*** Opening of DATA SHOWN ***

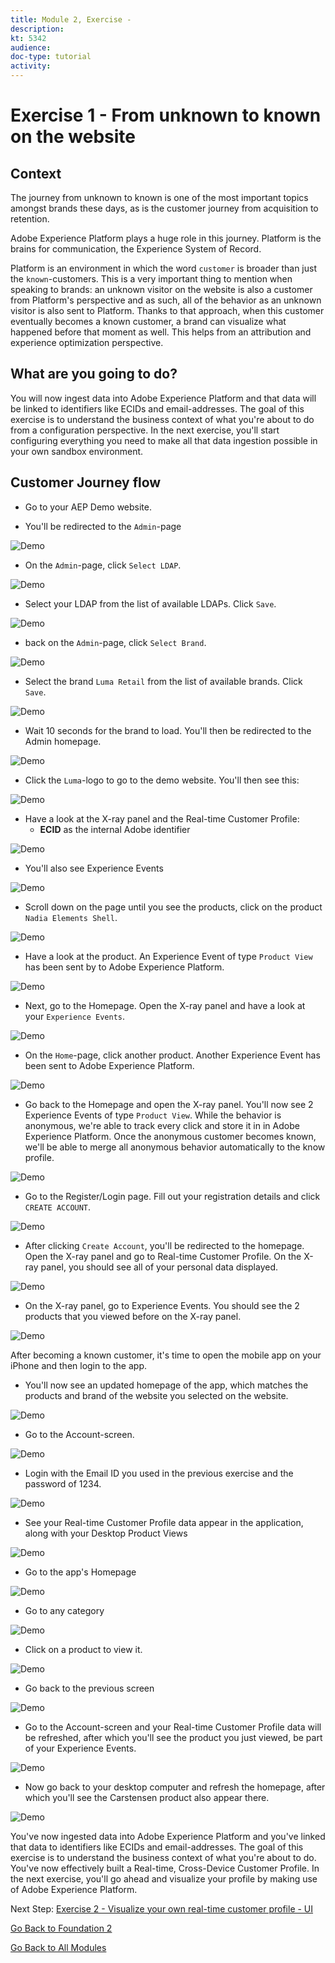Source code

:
 ```yaml
---
title: Module 2, Exercise - 
description: 
kt: 5342
audience: 
doc-type: tutorial
activity: 
---
```


# Exercise 1 - From unknown to known on the website

## Context

The journey from unknown to known is one of the most important topics amongst brands these days, as is the customer journey from acquisition to retention.

Adobe Experience Platform plays a huge role in this journey. Platform is the brains for communication, the Experience System of Record.

Platform is an environment in which the word ``customer`` is broader than just the ``known``-customers. This is a very important thing to mention when speaking to brands: an unknown visitor on the website is also a customer from Platform's perspective and as such, all of the behavior as an unknown visitor is also sent to Platform. Thanks to that approach, when this customer eventually becomes a known customer, a brand can visualize what happened before that moment as well. This helps from an attribution and experience optimization perspective.

## What are you going to do?

You will now ingest data into Adobe Experience Platform and that data will be linked to identifiers like ECIDs and email-addresses. The goal of this exercise is to understand the business context of what you're about to do from a configuration perspective. In the next exercise, you'll start configuring everything you need to make all that data ingestion possible in your own sandbox environment.

## Customer Journey flow

* Go to your AEP Demo website.

* You'll be redirected to the ``Admin``-page

![Demo](../module2/images/1.png)

* On the ``Admin``-page, click ``Select LDAP``.

![Demo](../module2/images/1a.png)

* Select your LDAP from the list of available LDAPs. Click ``Save``.

![Demo](../module2/images/1b.png)

* back on the ``Admin``-page, click ``Select Brand``.

![Demo](../module2/images/2.png)

* Select the brand ``Luma Retail`` from the list of available brands. Click ``Save``.

![Demo](../module2/images/3.png)

* Wait 10 seconds for the brand to load. You'll then be redirected to the Admin homepage.

![Demo](../module2/images/4.png)

* Click the ``Luma``-logo to go to the demo website. You'll then see this:

![Demo](../module2/images/lb_home.png)

* Have a look at the X-ray panel and the Real-time Customer Profile:
  * **ECID** as the internal Adobe identifier

![Demo](../module2/images/lb_home_xup.png)

* You'll also see Experience Events

![Demo](../module2/images/lb_home_xee.png)

* Scroll down on the page until you see the products, click on the product ``Nadia Elements Shell``.

![Demo](../module2/images/lb_homep.png)

* Have a look at the product. An Experience Event of type ``Product View`` has been sent by to Adobe Experience Platform.

![Demo](../module2/images/lb_els_dtl.png)

* Next, go to the Homepage. Open the X-ray panel and have a look at your ``Experience Events``.

![Demo](../module2/images/lb_home1.png)

* On the ``Home``-page, click another product. Another Experience Event has been sent to Adobe Experience Platform.

![Demo](../module2/images/lb_babars.png)

* Go back to the Homepage and open the X-ray panel. You'll now see 2 Experience Events of type ``Product View``. While the behavior is anonymous, we're able to track every click and store it in in Adobe Experience Platform. Once the anonymous customer becomes known, we'll be able to merge all anonymous behavior automatically to the know profile.

![Demo](../module2/images/lb_home2.png)

* Go to the Register/Login page. Fill out your registration details and click ``CREATE ACCOUNT``.

![Demo](../module2/images/lb_register_dtl.png)

* After clicking ``Create Account``, you'll be redirected to the homepage. Open the X-ray panel and go to Real-time Customer Profile. On the X-ray panel, you should see all of your personal data displayed.

![Demo](../module2/images/lb_x_loggedin.png)

* On the X-ray panel, go to Experience Events. You should see the 2 products that you viewed before on the X-ray panel.

![Demo](../module2/images/lb_home_xee_dtl.png)

After becoming a known customer, it's time to open the mobile app on your iPhone and then login to the app.

* You'll now see an updated homepage of the app, which matches the products and brand of the website you selected on the website.

![Demo](../module2/images/app_hp.png)

* Go to the Account-screen.

![Demo](../module2/images/app_acc.png)

* Login with the Email ID you used in the previous exercise and the password of 1234.

![Demo](../module2/images/app_acc_login.png)

* See your Real-time Customer Profile data appear in the application, along with your Desktop Product Views

![Demo](../module2/images/app_up.png)

* Go to the app's Homepage

![Demo](../module2/images/app_hp.png)

* Go to any category

![Demo](../module2/images/app_men_cat.png)

* Click on a product to view it.

![Demo](../module2/images/app_carst.png)

* Go back to the previous screen

![Demo](../module2/images/app_men_cat.png)

* Go to the Account-screen and your Real-time Customer Profile data will be refreshed, after which you'll see the product you just viewed, be part of your Experience Events.

![Demo](../module2/images/app_after_carst.png)

* Now go back to your desktop computer and refresh the homepage, after which you'll see the Carstensen product also appear there.

![Demo](../module2/images/lb_x_aftermobile.png)

You've now ingested data into Adobe Experience Platform and you've linked that data to identifiers like ECIDs and email-addresses. The goal of this exercise is to understand the business context of what you're about to do. You've now effectively built a Real-time, Cross-Device Customer Profile. In the next exercise, you'll go ahead and visualize your profile by making use of Adobe Experience Platform.

Next Step: [Exercise 2 - Visualize your own real-time customer profile - UI](./ex2.md)

[Go Back to Foundation 2](./README.md)

[Go Back to All Modules](../../README.md)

*** Close of DATA SHOWN ***

INSTRUCTIONS FOR THE TASK: Please copy the lines above from the line with "on the X-ray panel." up to and including the line with "your Experience Events.", exactly as written and with nothing else.

RESULT OF THIS EXERCISE:
* On the X-ray panel, go to Experience Events. You should see the 2 products that you viewed before on the X-ray panel.

![Demo](../module2/images/lb_home_xee_dtl.png)

After becoming a known customer, it's time to open the mobile app on your iPhone and then login to the app.

* You'll now see an updated homepage of the app, which matches the products and brand of the website you selected on the website.

![Demo](../module2/images/app_hp.png)

* Go to the Account-screen.

![Demo](../module2/images/app_acc.png)

* Login with the Email ID you used in the previous exercise and the password of 1234.

![Demo](../module2/images/app_acc_login.png)

* See your Real-time Customer Profile data appear in the application, along with your Desktop Product Views

![Demo](../module2/images/app_up.png)

* Go to the app's Homepage

![Demo](../module2/images/app_hp.png)

* Go to any category

![Demo](../module2/images/app_men_cat.png)

* Click on a product to view it.

![Demo](../module2/images/app_carst.png)

* Go back to the previous screen

![Demo](../module2/images/app_men_cat.png)

* Go to the Account-screen and your Real-time Customer Profile data will be refreshed, after which you'll see the product you just viewed, be part of your Experience Events.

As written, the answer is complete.